Brief: Write out all of the data again, exactly as it reads.

Available records:
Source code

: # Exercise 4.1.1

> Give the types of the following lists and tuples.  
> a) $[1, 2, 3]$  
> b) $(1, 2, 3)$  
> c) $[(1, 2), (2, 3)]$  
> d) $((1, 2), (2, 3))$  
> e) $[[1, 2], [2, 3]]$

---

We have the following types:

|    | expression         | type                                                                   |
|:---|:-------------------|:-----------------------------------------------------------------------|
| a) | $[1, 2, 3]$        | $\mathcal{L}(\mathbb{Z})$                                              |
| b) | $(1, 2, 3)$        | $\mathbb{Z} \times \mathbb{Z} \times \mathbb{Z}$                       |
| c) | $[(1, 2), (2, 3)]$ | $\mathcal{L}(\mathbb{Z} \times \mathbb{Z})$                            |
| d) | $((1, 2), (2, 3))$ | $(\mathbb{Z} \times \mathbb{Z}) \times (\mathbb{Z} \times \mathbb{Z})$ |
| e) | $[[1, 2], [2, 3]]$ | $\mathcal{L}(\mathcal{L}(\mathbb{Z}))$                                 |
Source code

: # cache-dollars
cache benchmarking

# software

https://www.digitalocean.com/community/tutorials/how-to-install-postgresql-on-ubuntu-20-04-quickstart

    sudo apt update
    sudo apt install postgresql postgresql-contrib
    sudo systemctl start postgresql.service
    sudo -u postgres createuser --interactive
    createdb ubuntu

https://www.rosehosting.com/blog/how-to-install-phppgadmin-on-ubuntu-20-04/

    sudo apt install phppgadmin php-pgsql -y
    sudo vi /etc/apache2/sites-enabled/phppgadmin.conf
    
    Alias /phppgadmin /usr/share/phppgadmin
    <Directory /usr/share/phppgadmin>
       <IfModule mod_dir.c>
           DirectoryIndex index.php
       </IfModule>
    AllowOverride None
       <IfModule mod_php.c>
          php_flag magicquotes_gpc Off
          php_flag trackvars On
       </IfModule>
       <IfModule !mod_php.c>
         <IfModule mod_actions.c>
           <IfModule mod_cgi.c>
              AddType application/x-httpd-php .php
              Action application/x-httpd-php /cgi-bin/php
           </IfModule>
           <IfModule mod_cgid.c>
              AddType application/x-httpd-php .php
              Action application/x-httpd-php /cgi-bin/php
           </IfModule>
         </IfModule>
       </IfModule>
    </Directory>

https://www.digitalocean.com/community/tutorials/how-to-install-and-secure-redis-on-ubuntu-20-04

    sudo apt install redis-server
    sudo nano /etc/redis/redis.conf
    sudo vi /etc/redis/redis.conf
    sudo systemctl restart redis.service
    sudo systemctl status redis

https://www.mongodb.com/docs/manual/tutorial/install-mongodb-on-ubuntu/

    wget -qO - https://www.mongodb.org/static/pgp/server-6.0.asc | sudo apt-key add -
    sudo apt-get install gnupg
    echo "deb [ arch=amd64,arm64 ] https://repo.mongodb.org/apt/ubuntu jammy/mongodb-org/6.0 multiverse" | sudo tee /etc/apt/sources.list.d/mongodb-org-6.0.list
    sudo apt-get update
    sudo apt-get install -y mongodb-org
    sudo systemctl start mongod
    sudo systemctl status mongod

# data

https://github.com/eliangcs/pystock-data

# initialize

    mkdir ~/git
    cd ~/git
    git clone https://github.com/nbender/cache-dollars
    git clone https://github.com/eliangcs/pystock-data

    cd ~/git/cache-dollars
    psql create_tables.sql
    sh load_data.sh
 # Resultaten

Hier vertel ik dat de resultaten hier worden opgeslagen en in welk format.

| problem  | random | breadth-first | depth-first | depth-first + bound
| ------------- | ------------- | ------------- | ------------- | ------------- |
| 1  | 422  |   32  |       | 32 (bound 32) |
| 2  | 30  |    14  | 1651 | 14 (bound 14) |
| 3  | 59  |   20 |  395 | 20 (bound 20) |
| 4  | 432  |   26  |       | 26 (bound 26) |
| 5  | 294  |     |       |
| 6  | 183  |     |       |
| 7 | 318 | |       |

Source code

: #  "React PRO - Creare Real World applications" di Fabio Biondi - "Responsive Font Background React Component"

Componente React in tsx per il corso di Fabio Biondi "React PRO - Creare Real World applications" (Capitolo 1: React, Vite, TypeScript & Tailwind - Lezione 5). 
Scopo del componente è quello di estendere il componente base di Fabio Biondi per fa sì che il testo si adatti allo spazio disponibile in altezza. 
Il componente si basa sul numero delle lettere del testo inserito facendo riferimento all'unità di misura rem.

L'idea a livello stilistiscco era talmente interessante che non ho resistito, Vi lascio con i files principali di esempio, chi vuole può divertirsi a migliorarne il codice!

Problem solution:
Source code

: # Exercise 4.1.1

> Give the types of the following lists and tuples.  
> a) $[1, 2, 3]$  
> b) $(1, 2, 3)$  
> c) $[(1, 2), (2, 3)]$  
> d) $((1, 2), (2, 3))$  
> e) $[[1, 2], [2, 3]]$

---

We have the following types:

|    | expression         | type                                                                   |
|:---|:-------------------|:-----------------------------------------------------------------------|
| a) | $[1, 2, 3]$        | $\mathcal{L}(\mathbb{Z})$                                              |
| b) | $(1, 2, 3)$        | $\mathbb{Z} \times \mathbb{Z} \times \mathbb{Z}$                       |
| c) | $[(1, 2), (2, 3)]$ | $\mathcal{L}(\mathbb{Z} \times \mathbb{Z})$                            |
| d) | $((1, 2), (2, 3))$ | $(\mathbb{Z} \times \mathbb{Z}) \times (\mathbb{Z} \times \mathbb{Z})$ |
| e) | $[[1, 2], [2, 3]]$ | $\mathcal{L}(\mathcal{L}(\mathbb{Z}))$                                 |
Source code

: # cache-dollars
cache benchmarking

# software

https://www.digitalocean.com/community/tutorials/how-to-install-postgresql-on-ubuntu-20-04-quickstart

    sudo apt update
    sudo apt install postgresql postgresql-contrib
    sudo systemctl start postgresql.service
    sudo -u postgres createuser --interactive
    createdb ubuntu

https://www.rosehosting.com/blog/how-to-install-phppgadmin-on-ubuntu-20-04/

    sudo apt install phppgadmin php-pgsql -y
    sudo vi /etc/apache2/sites-enabled/phppgadmin.conf
    
    Alias /phppgadmin /usr/share/phppgadmin
    <Directory /usr/share/phppgadmin>
       <IfModule mod_dir.c>
           DirectoryIndex index.php
       </IfModule>
    AllowOverride None
       <IfModule mod_php.c>
          php_flag magicquotes_gpc Off
          php_flag trackvars On
       </IfModule>
       <IfModule !mod_php.c>
         <IfModule mod_actions.c>
           <IfModule mod_cgi.c>
              AddType application/x-httpd-php .php
              Action application/x-httpd-php /cgi-bin/php
           </IfModule>
           <IfModule mod_cgid.c>
              AddType application/x-httpd-php .php
              Action application/x-httpd-php /cgi-bin/php
           </IfModule>
         </IfModule>
       </IfModule>
    </Directory>

https://www.digitalocean.com/community/tutorials/how-to-install-and-secure-redis-on-ubuntu-20-04

    sudo apt install redis-server
    sudo nano /etc/redis/redis.conf
    sudo vi /etc/redis/redis.conf
    sudo systemctl restart redis.service
    sudo systemctl status redis

https://www.mongodb.com/docs/manual/tutorial/install-mongodb-on-ubuntu/

    wget -qO - https://www.mongodb.org/static/pgp/server-6.0.asc | sudo apt-key add -
    sudo apt-get install gnupg
    echo "deb [ arch=amd64,arm64 ] https://repo.mongodb.org/apt/ubuntu jammy/mongodb-org/6.0 multiverse" | sudo tee /etc/apt/sources.list.d/mongodb-org-6.0.list
    sudo apt-get update
    sudo apt-get install -y mongodb-org
    sudo systemctl start mongod
    sudo systemctl status mongod

# data

https://github.com/eliangcs/pystock-data

# initialize

    mkdir ~/git
    cd ~/git
    git clone https://github.com/nbender/cache-dollars
    git clone https://github.com/eliangcs/pystock-data

    cd ~/git/cache-dollars
    psql create_tables.sql
    sh load_data.sh
 # Resultaten

Hier vertel ik dat de resultaten hier worden opgeslagen en in welk format.

| problem  | random | breadth-first | depth-first | depth-first + bound
| ------------- | ------------- | ------------- | ------------- | ------------- |
| 1  | 422  |   32  |       | 32 (bound 32) |
| 2  | 30  |    14  | 1651 | 14 (bound 14) |
| 3  | 59  |   20 |  395 | 20 (bound 20) |
| 4  | 432  |   26  |       | 26 (bound 26) |
| 5  | 294  |     |       |
| 6  | 183  |     |       |
| 7 | 318 | |       |

Source code

: #  "React PRO - Creare Real World applications" di Fabio Biondi - "Responsive Font Background React Component"

Componente React in tsx per il corso di Fabio Biondi "React PRO - Creare Real World applications" (Capitolo 1: React, Vite, TypeScript & Tailwind - Lezione 5). 
Scopo del componente è quello di estendere il componente base di Fabio Biondi per fa sì che il testo si adatti allo spazio disponibile in altezza. 
Il componente si basa sul numero delle lettere del testo inserito facendo riferimento all'unità di misura rem.

L'idea a livello stilistiscco era talmente interessante che non ho resistito, Vi lascio con i files principali di esempio, chi vuole può divertirsi a migliorarne il codice!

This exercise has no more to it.